Exercise: Provide again, from the entries below, every line from the one containing "## Hardware Requirements" through the one containing "(Windows key + A)", exactly as written, and no other line.

Given records:

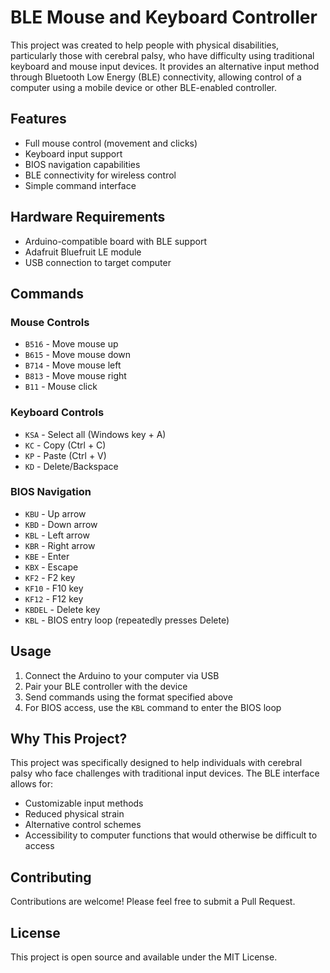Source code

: # BLE Mouse and Keyboard Controller

This project was created to help people with physical disabilities, particularly those with cerebral palsy, who have difficulty using traditional keyboard and mouse input devices. It provides an alternative input method through Bluetooth Low Energy (BLE) connectivity, allowing control of a computer using a mobile device or other BLE-enabled controller.

## Features

- Full mouse control (movement and clicks)
- Keyboard input support
- BIOS navigation capabilities
- BLE connectivity for wireless control
- Simple command interface

## Hardware Requirements

- Arduino-compatible board with BLE support
- Adafruit Bluefruit LE module
- USB connection to target computer

## Commands

### Mouse Controls
- `B516` - Move mouse up
- `B615` - Move mouse down
- `B714` - Move mouse left
- `B813` - Move mouse right
- `B11` - Mouse click

### Keyboard Controls
- `KSA` - Select all (Windows key + A)
- `KC` - Copy (Ctrl + C)
- `KP` - Paste (Ctrl + V)
- `KD` - Delete/Backspace

### BIOS Navigation
- `KBU` - Up arrow
- `KBD` - Down arrow
- `KBL` - Left arrow
- `KBR` - Right arrow
- `KBE` - Enter
- `KBX` - Escape
- `KF2` - F2 key
- `KF10` - F10 key
- `KF12` - F12 key
- `KBDEL` - Delete key
- `KBL` - BIOS entry loop (repeatedly presses Delete)

## Usage

1. Connect the Arduino to your computer via USB
2. Pair your BLE controller with the device
3. Send commands using the format specified above
4. For BIOS access, use the `KBL` command to enter the BIOS loop

## Why This Project?

This project was specifically designed to help individuals with cerebral palsy who face challenges with traditional input devices. The BLE interface allows for:

- Customizable input methods
- Reduced physical strain
- Alternative control schemes
- Accessibility to computer functions that would otherwise be difficult to access

## Contributing

Contributions are welcome! Please feel free to submit a Pull Request.

## License

This project is open source and available under the MIT License. 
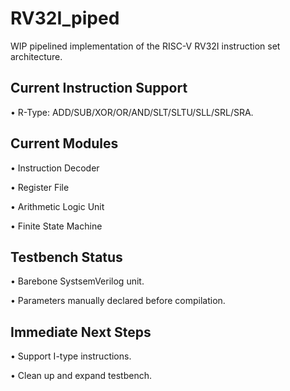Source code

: # RV32I_piped
WIP pipelined implementation of the RISC-V RV32I instruction set architecture.

## Current Instruction Support
• R-Type: ADD/SUB/XOR/OR/AND/SLT/SLTU/SLL/SRL/SRA.

## Current Modules
• Instruction Decoder

• Register File

• Arithmetic Logic Unit

• Finite State Machine

## Testbench Status
• Barebone SystsemVerilog unit.

• Parameters manually declared before compilation.

## Immediate Next Steps
• Support I-type instructions.

• Clean up and expand testbench.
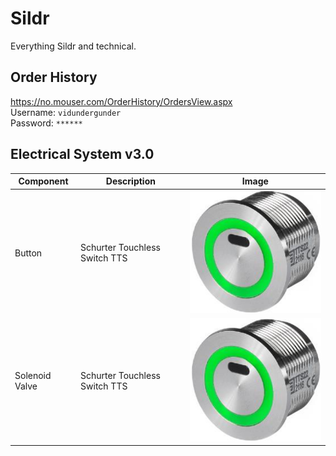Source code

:# Sildr

Everything Sildr and technical.

## Order History

https://no.mouser.com/OrderHistory/OrdersView.aspx  
Username: `vidundergunder`  
Password: `******`

## Electrical System v3.0

| Component      | Description                   | Image                                                    |
| -------------- | ----------------------------- | -------------------------------------------------------- |
| Button         | Schurter Touchless Switch TTS | ![](./components/buttons/Schurter-TTS/images/button.png) |
| Solenoid Valve | Schurter Touchless Switch TTS | ![](./components/buttons/Schurter-TTS/images/button.png) |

Problem solution:
## Hardware Requirements

- Arduino-compatible board with BLE support
- Adafruit Bluefruit LE module
- USB connection to target computer

## Commands

### Mouse Controls
- `B516` - Move mouse up
- `B615` - Move mouse down
- `B714` - Move mouse left
- `B813` - Move mouse right
- `B11` - Mouse click

### Keyboard Controls
- `KSA` - Select all (Windows key + A)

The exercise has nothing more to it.